Les énergéticiens voient rouge avec le vert

par Sarah Guillou et Evens Salies [1]

 

Le marché commun de l’énergie fait-il la part trop belle aux sources d’énergies renouvelables (SER) ? C’est ce que pensent les neuf énergéticiens auditionnés au Parlement européen en septembre dernier. Selon eux, atteindre 20% d’énergie d’origine renouvelable dans la consommation finale d’énergie de l’UE d’ici 2020 aurait des répercussions négatives sur le secteur de l’énergie électrique : détérioration des résultats financiers des énergéticiens et de la sécurité d’approvisionnement en électricité. On ne peut nier que depuis la fin des années 1990, la politique de l’UE en faveur des SER est très active dans ce secteur. Les instruments suggérés par la Commission européenne (CE) aux Etats membres pour atteindre l’objectif des 20% sont nombreux (voir la Directive 2009/28/CE) : tarifs d’achat garantis de l’électricité produite à partir de SER, crédit d’impôt, … Aussi, en 2011, l’ensemble de ces mesures a-t-il permis à l’UE-27 d’atteindre 22% d’électricité produite à partir de SER, hydroélectricité incluse (Eurelectric, 2012)[2].

En quoi cette politique porte-t-elle préjudice aux producteurs historiques et à la sécurité d’approvisionnement ? Rappelons quelques faits stylisés de la consommation et du pilotage de la production d’électricité. La consommation est en moyenne plus faible la nuit (période dite de « base ») qu’en journée où elle passe par un ou deux pics (périodes appelées « pointes »). L’électricité n’étant pas stockable, le moyen le moins coûteux de répondre au passage base-pointes est d’utiliser les centrales selon leur « ordre de mérite ». Un producteur faisant appel à plusieurs sources d’énergie les sollicite ainsi de la moins flexible (démarrage lent, coût marginal faible) à la plus flexible (démarrage rapide, coût marginal élevé). En théorie, l’empilement est/était le suivant : nucléaire-charbon pour la base, nucléaire-charbon-gaz en pointe[3]. C’est durant les pointes, où les prix de gros peuvent s’envoler, que les producteurs gagnent le plus d’argent. De son côté, la production des centrales à SER est contingente aux aléas météorologiques (« l’intermittence ») : ces centrales ne produisent que lorsque la ressource primaire associée (vent, soleil, etc.) est suffisante ; elles sont alors prioritaires pour satisfaire la consommation d’électricité.
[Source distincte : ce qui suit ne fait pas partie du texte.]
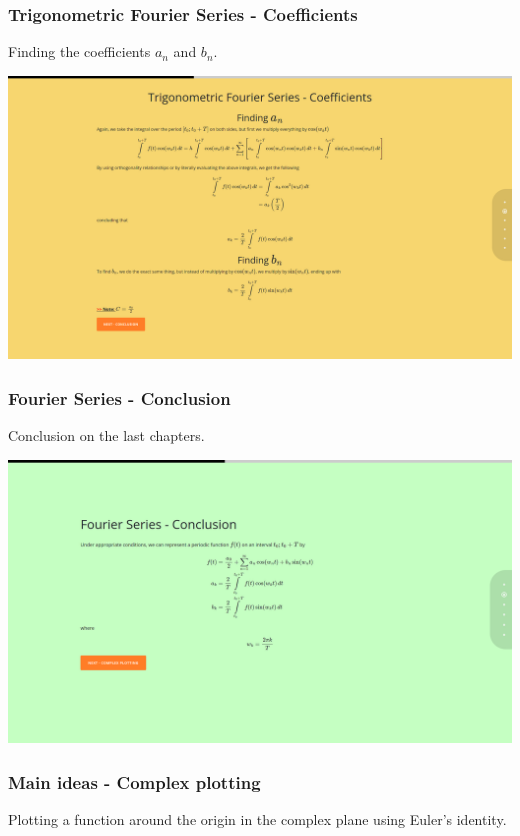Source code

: \documentclass{article}
\begin{document}
\subsubsection{Trigonometric Fourier Series - Coefficients}

Finding the coefficients \(a_n\) and \(b_n\).

\includegraphics[width=\textwidth]{chap7.png}

\subsubsection{Fourier Series - Conclusion}

Conclusion on the last chapters.

\includegraphics[width=\textwidth]{chap8.png}

\subsubsection{Main ideas - Complex plotting}

Plotting a function around the origin in the complex plane using Euler's identity.
\end{document}

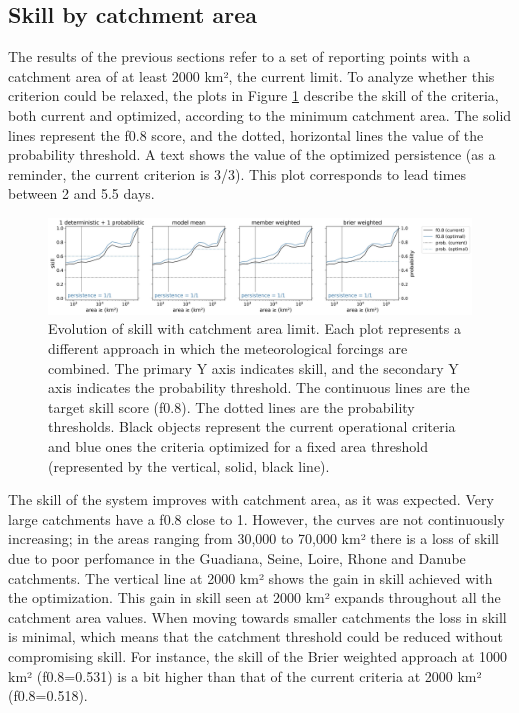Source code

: \documentclass[preprint,12pt]{elsarticle}
\begin{document}
\subsection{Skill by catchment area}

The results of the previous sections refer to a set of reporting points with a catchment area of at least 2000 km², the current limit. To analyze whether this criterion could be relaxed, the plots in Figure \ref{fig:skill_area} describe the skill of the criteria, both current and optimized, according to the minimum catchment area. The solid lines represent the f0.8 score, and the dotted, horizontal lines the value of the probability threshold. A text shows the value of the optimized persistence (as a reminder, the current criterion is 3/3). This plot corresponds to lead times between 2 and 5.5 days.

\begin{figure}
    \centering
    \includegraphics[width=1\textwidth]{figures/skill_vs_area_2000km2_1239points_060h.jpg}
    \caption{Evolution of skill with catchment area limit. Each plot represents a different approach in which the meteorological forcings are combined. The primary Y axis indicates skill, and the secondary Y axis indicates the probability threshold. The continuous lines are the target skill score (f0.8). The dotted lines are the probability thresholds. Black objects represent the current operational criteria and blue ones the criteria optimized for a fixed area threshold (represented by the vertical, solid, black line).}
    \label{fig:skill_area}
\end{figure}

The skill of the system improves with catchment area, as it was expected. Very large catchments have a f0.8 close to 1. However, the curves are not continuously increasing; in the areas ranging from 30,000 to 70,000 km² there is a loss of skill due to poor perfomance in the Guadiana, Seine, Loire, Rhone and Danube catchments. The vertical line at 2000 km² shows the gain in skill achieved with the optimization. This gain in skill seen at 2000 km² expands throughout all the catchment area values. When moving towards smaller catchments the loss in skill is minimal, which means that the catchment threshold could be reduced without compromising skill. For instance, the skill of the Brier weighted approach at 1000 km² (f0.8=0.531) is a bit higher than that of the current criteria at 2000 km² (f0.8=0.518).
\end{document}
L’intégration des SER dans le parc de production modifie l’ordre de mérite. L’empilement précédent devient éolien-nucléaire-charbon pour la base, éolien-nucléaire-charbon-gaz en pointe ; du vent est donc substitué à un peu d’uranium, de charbon et de gaz. Sachant que le coût marginal de production des centrales à SER est proche de zéro, leur intégration, pourtant minime dans le mix énergétique, fait baisser le prix moyen sur les marchés de gros. Par conséquent, avec l’intégration des SER, les centrales à énergies fossiles sont moins bien rémunérées. De leur côté, les centrales à SER bénéficient toujours d’un tarif d’achat garanti (en France, 8,2 c€/kWh pour l’éolien, entre 8 et 32 c€/kWh pour le photovoltaïque, …)[4]. Le manque à gagner est plus grand durant les périodes de pointe de consommation. Les producteurs sont moins incités à investir dans la construction de centrales à énergie fossile qui sont pourtant nécessaires pour produire durant ces périodes. D’où un risque pour la sécurité d’approvisionnement : avec un écart potentiellement réduit entre les capacités disponibles et la demande en pointe, le risque que l’écart réel entre la production et la consommation soit négatif est alors plus grand.

Une solution possible est la création d’un « marché de capacités ». Sur ce marché, la mise à disposition bien à l’avance de la capacité de production d’une centrale entraîne une rémunération, même s’il n’y pas de production effective. Ce type de marché intéresse les neuf énergéticiens, dans la mesure où ils sont dotés en centrales électriques à gaz et/ou sont vendeurs de gaz, qui sont celles sollicitées en période de pointe. En France, la loi de NOME de 2010 prévoit la mise en place d’un tel marché pour la fin 2015.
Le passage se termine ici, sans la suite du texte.